**WHAT TO WORK ON**
What is needed is an exact copy of every record below.

═══ DATA ═══

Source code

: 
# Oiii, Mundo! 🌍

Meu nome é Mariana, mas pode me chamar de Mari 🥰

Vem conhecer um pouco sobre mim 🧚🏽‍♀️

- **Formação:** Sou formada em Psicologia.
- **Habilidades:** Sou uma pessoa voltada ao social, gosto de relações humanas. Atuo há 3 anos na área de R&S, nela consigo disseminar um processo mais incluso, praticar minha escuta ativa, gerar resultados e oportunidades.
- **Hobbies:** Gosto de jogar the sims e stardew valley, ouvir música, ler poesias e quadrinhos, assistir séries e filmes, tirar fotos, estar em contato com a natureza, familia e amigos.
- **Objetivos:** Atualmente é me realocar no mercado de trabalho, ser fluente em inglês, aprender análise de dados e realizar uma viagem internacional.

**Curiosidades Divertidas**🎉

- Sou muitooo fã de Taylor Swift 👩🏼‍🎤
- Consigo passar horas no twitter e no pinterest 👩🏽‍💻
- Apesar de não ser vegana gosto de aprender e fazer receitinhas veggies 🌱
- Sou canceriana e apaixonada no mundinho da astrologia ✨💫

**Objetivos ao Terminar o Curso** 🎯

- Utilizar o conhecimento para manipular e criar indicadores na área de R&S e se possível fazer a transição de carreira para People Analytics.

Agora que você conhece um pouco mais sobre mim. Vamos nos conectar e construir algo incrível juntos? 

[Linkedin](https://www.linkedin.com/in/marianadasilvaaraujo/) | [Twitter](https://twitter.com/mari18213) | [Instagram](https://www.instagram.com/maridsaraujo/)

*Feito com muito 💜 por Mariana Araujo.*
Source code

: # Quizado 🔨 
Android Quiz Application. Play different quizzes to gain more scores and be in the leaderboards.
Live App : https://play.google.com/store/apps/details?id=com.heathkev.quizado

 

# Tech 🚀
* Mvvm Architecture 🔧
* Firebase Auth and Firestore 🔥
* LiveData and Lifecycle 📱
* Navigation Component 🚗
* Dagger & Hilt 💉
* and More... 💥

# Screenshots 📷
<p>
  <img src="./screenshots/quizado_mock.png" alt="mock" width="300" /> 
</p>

═══

**OUTPUT FOR THIS EXERCISE**
Source code

: 
# Oiii, Mundo! 🌍

Meu nome é Mariana, mas pode me chamar de Mari 🥰

Vem conhecer um pouco sobre mim 🧚🏽‍♀️

- **Formação:** Sou formada em Psicologia.
- **Habilidades:** Sou uma pessoa voltada ao social, gosto de relações humanas. Atuo há 3 anos na área de R&S, nela consigo disseminar um processo mais incluso, praticar minha escuta ativa, gerar resultados e oportunidades.
- **Hobbies:** Gosto de jogar the sims e stardew valley, ouvir música, ler poesias e quadrinhos, assistir séries e filmes, tirar fotos, estar em contato com a natureza, familia e amigos.
- **Objetivos:** Atualmente é me realocar no mercado de trabalho, ser fluente em inglês, aprender análise de dados e realizar uma viagem internacional.

**Curiosidades Divertidas**🎉

- Sou muitooo fã de Taylor Swift 👩🏼‍🎤
- Consigo passar horas no twitter e no pinterest 👩🏽‍💻
- Apesar de não ser vegana gosto de aprender e fazer receitinhas veggies 🌱
- Sou canceriana e apaixonada no mundinho da astrologia ✨💫

**Objetivos ao Terminar o Curso** 🎯

- Utilizar o conhecimento para manipular e criar indicadores na área de R&S e se possível fazer a transição de carreira para People Analytics.

Agora que você conhece um pouco mais sobre mim. Vamos nos conectar e construir algo incrível juntos? 

[Linkedin](https://www.linkedin.com/in/marianadasilvaaraujo/) | [Twitter](https://twitter.com/mari18213) | [Instagram](https://www.instagram.com/maridsaraujo/)

*Feito com muito 💜 por Mariana Araujo.*
Source code

: # Quizado 🔨 
Android Quiz Application. Play different quizzes to gain more scores and be in the leaderboards.
Live App : https://play.google.com/store/apps/details?id=com.heathkev.quizado

 

# Tech 🚀
* Mvvm Architecture 🔧
* Firebase Auth and Firestore 🔥
* LiveData and Lifecycle 📱
* Navigation Component 🚗
* Dagger & Hilt 💉
* and More... 💥

# Screenshots 📷
<p>
  <img src="./screenshots/quizado_mock.png" alt="mock" width="300" /> 
</p>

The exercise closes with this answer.